Work order → Exactly reproduce the line that contains "## Unordered LSM Storage" and all lines after it in the entries below, through the very last line.

Data for analysis →
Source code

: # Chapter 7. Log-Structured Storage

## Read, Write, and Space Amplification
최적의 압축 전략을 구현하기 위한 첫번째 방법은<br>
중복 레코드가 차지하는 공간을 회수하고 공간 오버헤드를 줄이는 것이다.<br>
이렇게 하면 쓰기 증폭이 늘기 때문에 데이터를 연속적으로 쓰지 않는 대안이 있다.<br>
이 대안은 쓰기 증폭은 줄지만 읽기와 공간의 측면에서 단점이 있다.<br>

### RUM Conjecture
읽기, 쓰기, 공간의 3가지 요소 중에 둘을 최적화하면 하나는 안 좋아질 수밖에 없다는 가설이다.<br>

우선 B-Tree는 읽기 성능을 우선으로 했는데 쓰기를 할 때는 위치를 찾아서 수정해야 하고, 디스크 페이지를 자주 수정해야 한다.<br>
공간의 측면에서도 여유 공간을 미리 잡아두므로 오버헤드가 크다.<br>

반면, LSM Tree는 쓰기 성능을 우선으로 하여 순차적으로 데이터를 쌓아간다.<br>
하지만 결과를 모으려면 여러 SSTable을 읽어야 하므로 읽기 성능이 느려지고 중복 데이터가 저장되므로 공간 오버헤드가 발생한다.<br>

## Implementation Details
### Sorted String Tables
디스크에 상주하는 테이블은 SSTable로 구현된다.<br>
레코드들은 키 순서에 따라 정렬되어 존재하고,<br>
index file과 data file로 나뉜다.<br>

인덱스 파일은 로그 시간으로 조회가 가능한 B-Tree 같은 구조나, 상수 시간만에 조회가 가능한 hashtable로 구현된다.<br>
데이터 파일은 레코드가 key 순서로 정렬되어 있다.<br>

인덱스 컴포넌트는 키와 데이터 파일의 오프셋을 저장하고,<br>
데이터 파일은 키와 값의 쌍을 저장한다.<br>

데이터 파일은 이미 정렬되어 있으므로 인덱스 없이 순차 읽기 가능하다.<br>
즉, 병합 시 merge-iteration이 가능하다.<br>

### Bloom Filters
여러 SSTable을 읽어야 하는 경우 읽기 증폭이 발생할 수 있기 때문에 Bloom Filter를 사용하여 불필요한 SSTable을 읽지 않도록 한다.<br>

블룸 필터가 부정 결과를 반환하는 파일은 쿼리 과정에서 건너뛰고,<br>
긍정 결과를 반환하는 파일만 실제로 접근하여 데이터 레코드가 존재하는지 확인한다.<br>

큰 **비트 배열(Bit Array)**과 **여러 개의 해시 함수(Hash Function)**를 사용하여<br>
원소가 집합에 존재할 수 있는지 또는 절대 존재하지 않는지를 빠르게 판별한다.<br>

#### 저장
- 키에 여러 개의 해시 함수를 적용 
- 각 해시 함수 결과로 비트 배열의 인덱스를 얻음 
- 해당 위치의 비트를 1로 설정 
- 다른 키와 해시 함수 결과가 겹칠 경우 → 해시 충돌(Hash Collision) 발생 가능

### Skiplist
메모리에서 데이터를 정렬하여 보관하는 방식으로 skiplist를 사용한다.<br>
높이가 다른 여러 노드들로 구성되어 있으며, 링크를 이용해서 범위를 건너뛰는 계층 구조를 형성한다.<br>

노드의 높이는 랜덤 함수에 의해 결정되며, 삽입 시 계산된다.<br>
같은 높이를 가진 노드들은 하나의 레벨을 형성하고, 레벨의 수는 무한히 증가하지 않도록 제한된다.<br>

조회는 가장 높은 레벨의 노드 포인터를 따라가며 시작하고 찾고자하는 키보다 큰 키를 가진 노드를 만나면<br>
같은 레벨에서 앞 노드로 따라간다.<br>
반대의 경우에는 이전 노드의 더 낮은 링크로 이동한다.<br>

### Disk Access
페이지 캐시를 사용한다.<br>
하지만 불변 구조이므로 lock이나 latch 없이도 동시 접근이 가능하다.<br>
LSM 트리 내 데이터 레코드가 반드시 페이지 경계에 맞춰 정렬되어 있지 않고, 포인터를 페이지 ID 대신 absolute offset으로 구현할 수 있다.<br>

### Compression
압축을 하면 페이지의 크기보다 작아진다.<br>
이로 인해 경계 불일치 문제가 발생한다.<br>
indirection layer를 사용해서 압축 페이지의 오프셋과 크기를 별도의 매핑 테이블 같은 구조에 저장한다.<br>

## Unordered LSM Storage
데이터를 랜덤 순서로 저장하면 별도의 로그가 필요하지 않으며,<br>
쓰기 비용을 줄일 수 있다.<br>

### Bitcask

Task result →
## Unordered LSM Storage
데이터를 랜덤 순서로 저장하면 별도의 로그가 필요하지 않으며,<br>
쓰기 비용을 줄일 수 있다.<br>

### Bitcask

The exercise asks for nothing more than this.